Alexander Ernestrinoff. One of the marked tendencies and creditable characteristics of the American people is the willingness
to recognize excellence and to seek the best from an infinite variety of sources. It is this disposition which has secured for
our "conglomerate nation" so many of the most talented of the masters from Europe in the older civilization of which greater
attention has been given to specialties. In all European countries the capitals are really the foci of c ulture. As in the
Roman republic and the Roman empire "all roads lead to Rome", so in European countries now the roads to eminence have led to the
capitals and in these capital cities genius has been most quickly appreciated. Testimonials of excellence from the sources there
to be found are regarded as of highest value, and so are the institutions of education, severe in methods of mental discipline
understood to be the best. As was Rome to the Roman empire so is St. Petersburg to the magnificent empire of the Russias, that great
nation of the east whose sincere friendship for the great republic of the west has been so repeatedly attested.
It was in the city of St. Petersburg, Russia that Prof. Alexander Ernestinoff, whose leadership in music in Indianapolis, has had such a remarkably beneficial influence, was born January 14, 1853. His parents were Alexander and Lementine (Janoushkowska) Ernestinoff. He was the only son among their three children. Reared in St. Petersburg, he was educated at the Royal gymnasium and later at the Conservatory of Music, graduating from each of these thorough institutions.

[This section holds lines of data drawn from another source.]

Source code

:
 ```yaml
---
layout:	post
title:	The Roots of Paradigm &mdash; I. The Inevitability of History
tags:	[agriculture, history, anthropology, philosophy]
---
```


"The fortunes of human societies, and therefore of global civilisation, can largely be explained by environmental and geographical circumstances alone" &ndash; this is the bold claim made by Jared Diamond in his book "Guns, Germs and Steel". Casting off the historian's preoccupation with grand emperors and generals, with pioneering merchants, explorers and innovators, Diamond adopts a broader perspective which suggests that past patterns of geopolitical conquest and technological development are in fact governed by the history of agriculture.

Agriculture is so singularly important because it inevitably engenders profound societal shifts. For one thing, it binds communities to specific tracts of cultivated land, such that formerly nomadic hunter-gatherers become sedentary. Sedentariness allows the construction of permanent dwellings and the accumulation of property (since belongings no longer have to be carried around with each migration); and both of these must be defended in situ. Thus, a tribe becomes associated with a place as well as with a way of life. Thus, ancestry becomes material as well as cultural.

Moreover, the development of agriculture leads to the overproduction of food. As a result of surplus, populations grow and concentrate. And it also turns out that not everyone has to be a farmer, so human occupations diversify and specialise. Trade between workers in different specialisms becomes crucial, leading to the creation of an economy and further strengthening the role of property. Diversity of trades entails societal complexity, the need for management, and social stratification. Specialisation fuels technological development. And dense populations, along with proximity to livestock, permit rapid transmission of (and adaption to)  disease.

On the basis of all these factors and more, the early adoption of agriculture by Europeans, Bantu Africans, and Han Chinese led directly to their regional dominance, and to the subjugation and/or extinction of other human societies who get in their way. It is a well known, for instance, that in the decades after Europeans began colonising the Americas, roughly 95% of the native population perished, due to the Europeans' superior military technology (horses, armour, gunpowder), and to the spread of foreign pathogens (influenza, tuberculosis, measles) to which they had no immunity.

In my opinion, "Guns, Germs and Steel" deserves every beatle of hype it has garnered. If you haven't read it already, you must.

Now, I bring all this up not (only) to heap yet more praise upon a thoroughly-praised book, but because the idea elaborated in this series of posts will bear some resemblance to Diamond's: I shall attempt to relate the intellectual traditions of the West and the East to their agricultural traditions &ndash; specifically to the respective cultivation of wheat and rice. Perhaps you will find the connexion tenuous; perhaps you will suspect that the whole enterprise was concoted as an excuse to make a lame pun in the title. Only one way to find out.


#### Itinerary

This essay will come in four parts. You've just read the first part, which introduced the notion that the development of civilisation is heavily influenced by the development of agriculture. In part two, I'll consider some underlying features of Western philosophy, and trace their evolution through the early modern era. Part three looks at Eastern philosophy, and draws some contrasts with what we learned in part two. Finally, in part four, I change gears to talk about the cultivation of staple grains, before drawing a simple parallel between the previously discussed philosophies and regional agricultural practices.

Quite early in life he gave promise of unusual talent in music. It was fortunate that, having naturally a splendid voice and a strong inclination amounting to enthusiasm, he could developed his natural talents under the superior training of some of the ablest teachers.
Berlin, as well as St. Petersburg, for many years has possessed great advantages for the devotee of music and to that city went Prof. Ernestinoff. At that time some New York gentlemen were in Berlin seeking a thoroughly competent man to take charge of the German opera for a complete tour of the United States. They meet Mr. Ernestinoff, and being pleased with his extraordinary musical accomplishments, as well as with him as a gentleman, they contracted with him that he should take charge of the opera. For this purpose, accordingly, in 1872, he crossed the Atlantic and for three years thereafter traveled throughout the United States with this company, making his home in New York city. In 1876 he was married to Miss Amelia Kinklin, a native of New York city. They have two children, Antoinette and Helen.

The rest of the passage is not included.